Given that $2x^2-4xy+6y^2=9$, find the biggest and lowest value of $2x-y$

Question

So, that's the problem. I tried factoring the quadratic equation to get something like $2x-y$ but it doesn't work.
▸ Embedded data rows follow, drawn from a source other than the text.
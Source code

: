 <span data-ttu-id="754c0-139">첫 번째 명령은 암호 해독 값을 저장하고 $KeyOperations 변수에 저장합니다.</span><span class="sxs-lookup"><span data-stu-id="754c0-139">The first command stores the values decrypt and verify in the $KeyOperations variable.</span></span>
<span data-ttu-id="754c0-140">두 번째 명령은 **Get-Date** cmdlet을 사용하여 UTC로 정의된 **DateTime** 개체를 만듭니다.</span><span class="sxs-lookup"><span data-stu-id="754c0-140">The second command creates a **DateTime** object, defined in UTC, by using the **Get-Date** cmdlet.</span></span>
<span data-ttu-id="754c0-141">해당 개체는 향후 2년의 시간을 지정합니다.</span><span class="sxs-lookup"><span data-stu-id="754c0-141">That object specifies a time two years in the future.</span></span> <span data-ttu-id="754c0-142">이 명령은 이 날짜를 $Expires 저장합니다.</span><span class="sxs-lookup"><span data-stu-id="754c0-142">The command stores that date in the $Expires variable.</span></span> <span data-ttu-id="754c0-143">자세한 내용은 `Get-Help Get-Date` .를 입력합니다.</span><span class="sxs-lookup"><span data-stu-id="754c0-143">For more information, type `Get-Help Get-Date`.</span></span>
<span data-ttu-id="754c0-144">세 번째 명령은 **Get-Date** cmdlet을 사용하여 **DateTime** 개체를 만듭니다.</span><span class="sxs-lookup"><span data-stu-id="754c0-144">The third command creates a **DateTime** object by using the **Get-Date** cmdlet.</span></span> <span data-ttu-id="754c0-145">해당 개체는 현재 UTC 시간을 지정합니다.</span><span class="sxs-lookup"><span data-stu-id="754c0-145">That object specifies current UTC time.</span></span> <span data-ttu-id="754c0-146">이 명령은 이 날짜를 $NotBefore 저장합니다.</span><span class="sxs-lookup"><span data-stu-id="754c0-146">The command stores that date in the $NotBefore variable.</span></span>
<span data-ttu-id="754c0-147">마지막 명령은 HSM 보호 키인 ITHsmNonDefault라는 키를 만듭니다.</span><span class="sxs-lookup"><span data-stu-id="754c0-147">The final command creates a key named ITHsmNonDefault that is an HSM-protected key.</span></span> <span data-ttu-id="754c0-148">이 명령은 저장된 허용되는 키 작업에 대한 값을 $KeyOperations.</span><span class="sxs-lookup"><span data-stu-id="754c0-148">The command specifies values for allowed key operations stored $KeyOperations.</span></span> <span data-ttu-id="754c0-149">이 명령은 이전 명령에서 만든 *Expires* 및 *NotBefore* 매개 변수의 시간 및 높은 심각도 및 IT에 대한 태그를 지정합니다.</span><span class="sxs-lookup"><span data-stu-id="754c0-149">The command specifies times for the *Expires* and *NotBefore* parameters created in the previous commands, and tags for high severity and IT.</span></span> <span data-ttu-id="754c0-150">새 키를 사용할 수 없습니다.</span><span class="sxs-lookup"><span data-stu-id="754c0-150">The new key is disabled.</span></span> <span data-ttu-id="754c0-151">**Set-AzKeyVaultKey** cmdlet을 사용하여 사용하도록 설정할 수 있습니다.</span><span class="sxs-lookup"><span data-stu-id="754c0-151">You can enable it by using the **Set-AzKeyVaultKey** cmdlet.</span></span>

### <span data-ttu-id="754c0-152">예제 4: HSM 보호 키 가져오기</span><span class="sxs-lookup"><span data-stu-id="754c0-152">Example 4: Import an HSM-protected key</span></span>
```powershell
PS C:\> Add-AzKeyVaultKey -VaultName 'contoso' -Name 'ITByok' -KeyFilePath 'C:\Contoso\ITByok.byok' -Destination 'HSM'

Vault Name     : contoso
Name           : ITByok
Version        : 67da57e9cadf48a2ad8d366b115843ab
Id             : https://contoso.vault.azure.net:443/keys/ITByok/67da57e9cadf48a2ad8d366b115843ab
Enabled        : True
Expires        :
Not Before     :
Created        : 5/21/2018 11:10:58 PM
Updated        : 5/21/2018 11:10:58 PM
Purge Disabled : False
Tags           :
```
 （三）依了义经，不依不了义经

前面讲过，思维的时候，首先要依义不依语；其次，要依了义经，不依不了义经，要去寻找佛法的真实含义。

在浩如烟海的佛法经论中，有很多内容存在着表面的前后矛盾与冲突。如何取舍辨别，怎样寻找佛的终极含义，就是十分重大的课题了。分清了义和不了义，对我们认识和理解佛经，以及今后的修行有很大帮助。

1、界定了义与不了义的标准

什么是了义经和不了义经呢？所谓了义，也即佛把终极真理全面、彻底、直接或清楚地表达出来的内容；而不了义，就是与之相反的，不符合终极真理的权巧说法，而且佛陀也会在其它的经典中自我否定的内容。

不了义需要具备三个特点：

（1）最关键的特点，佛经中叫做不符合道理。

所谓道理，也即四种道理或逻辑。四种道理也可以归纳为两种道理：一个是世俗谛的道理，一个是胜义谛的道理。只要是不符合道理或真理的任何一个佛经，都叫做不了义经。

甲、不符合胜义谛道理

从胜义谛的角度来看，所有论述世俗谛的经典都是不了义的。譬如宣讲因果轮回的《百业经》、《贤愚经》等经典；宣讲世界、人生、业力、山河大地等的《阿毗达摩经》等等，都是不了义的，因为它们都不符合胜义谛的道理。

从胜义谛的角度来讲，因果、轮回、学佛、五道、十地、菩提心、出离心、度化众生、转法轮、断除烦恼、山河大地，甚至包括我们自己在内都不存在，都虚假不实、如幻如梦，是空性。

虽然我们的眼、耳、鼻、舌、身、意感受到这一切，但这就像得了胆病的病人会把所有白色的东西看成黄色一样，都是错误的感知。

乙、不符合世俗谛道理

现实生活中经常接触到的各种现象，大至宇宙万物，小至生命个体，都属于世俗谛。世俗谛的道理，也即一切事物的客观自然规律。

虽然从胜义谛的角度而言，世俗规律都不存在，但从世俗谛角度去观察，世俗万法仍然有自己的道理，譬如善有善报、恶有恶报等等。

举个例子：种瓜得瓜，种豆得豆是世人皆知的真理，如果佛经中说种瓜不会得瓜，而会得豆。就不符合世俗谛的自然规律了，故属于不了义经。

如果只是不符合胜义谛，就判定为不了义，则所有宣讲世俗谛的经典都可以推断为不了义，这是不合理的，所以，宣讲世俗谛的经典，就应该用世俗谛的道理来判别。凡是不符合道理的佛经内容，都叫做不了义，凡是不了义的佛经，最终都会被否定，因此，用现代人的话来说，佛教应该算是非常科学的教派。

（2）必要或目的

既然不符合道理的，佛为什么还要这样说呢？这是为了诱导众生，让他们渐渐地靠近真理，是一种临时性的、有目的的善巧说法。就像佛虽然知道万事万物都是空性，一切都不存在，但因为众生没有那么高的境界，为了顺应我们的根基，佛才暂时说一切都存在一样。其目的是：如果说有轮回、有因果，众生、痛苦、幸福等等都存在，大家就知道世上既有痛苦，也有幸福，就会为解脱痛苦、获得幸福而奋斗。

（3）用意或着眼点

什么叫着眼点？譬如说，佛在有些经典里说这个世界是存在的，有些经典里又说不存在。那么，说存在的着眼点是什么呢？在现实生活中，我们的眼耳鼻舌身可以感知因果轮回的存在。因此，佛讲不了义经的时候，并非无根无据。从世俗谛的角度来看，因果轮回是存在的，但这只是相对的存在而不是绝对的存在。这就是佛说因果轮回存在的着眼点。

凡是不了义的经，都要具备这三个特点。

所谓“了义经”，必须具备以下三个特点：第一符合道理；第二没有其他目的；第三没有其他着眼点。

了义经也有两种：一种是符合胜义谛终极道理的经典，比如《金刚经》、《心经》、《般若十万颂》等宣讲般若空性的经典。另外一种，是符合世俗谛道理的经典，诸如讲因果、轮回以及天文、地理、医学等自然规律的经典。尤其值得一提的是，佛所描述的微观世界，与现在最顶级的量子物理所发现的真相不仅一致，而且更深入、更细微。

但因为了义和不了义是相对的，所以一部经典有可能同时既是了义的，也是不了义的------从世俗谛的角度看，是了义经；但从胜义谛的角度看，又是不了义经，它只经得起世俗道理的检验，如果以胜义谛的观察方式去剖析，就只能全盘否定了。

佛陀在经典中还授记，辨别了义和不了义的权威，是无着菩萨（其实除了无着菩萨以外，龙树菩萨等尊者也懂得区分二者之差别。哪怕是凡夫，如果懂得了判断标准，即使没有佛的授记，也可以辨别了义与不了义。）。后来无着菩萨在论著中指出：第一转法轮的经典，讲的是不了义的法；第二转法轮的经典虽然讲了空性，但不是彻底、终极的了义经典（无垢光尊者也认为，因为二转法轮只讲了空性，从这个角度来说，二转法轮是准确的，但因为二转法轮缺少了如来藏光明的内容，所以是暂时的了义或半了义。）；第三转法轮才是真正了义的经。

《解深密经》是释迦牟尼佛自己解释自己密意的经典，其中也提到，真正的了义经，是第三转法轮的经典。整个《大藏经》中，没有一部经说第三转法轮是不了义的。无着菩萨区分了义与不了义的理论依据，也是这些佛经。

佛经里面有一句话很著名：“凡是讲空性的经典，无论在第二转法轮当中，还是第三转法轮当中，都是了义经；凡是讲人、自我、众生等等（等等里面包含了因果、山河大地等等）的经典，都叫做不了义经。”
Dividing by $y^2$ won't work because the right side is $9$, not $0$. The last idea I have is to say that $2x-y=t => y=2x-t$ and replace $y$ in the quadratic equation with $2x-t$ to get a function but then, I get confused.

Answer 1

$$2x^2-4xy+6y^2=9$$ and let $$k=2x-y\Rightarrow y=2x-k$$

$2x^2-4x(2x-k)+6(2x-k)^2=9$

$2x^2-8x^2+4xk+6(4x^2+k^2-4xk)=9$

$-6x^2+4xk+24x^2+6k^2-24xk-9=0$

$$18x^2-20kx+6k^2-9=0$$

For real roots, Discriminant $\geq 0$

$$400k^2-4\cdot 18(6k^2-9)\geq 0$$

$$100k^2-108k^2+162\geq 0$$

$$-8k^2+162\geq 0\Rightarrow k^2-\frac{81}{4}\leq 0$$

$$-\frac{9}{2}\leq k\leq \frac{9}{2}$$

Answer 2

The trick is to notice that:

$$4(2x-y)^2 = 9(2x^2-4xy+6y^2) - 2(x-5y)^2\leq 9(2x^2-4xy+6y^2) = 81$$

It follows that

$$-\frac{9}{2} \leq 2x-y \leq \frac{9}{2}$$

The minimum is attained when $(x,y)=\left(-\dfrac{5}{2},-\dfrac{1}{2}\right)$ and the maximum when $(x,y)=\left(\dfrac{5}{2},\dfrac{1}{2}\right)$.

Answer 3

Let $2x-y=z \implies y=2x-z$, then $$f(x,y)=2x^2-4xy+6y^2-9=0 \implies z)+6(2x-z)=9 \implies 18x^2-20zx+6z^2-9=0 $$ Now for $x$ to be real $B^2\ge 4AC$ Then $$ 648-32 z^2 \ge 0 \implies -9/2 \le z \le 9/2.$$ So the are the maximum and mininumm values of $2x-y$ are $\pm 9/2$

This also means that 2x-y=z will be tangent to the curve (ellipse) $f(x,y)=0$ when $z=\pm 9/2.$

Answer 4

By C-S: $$3=\sqrt{2x^2-4xy+6y^2}=\frac{2}{3}\sqrt{\left(2(x-y)^2+4y^2\right)\left(2+\frac{1}{4}\right)}\geq$$ $$\geq\frac{2}{3}\sqrt{(2(x-y)+y)^2}=\frac{2}{3}|2x-y|,$$ which gives $$-\frac{9}{2}\leq2x-y\leq\frac{9}{2}.$$ The equality occurs for $$\left(\sqrt2(x-y),y\right)||\left(\sqrt2,\frac{1}{2}\right),$$ which with the condition gives $$(x,y)=\left(\frac{5}{2},\frac{1}{2}\right)$$ for the right inequality and $$(x,y)=\left(-\frac{5}{2},-\frac{1}{2}\right)$$ for the left inequality, which says that we got a maximal and the minimal value.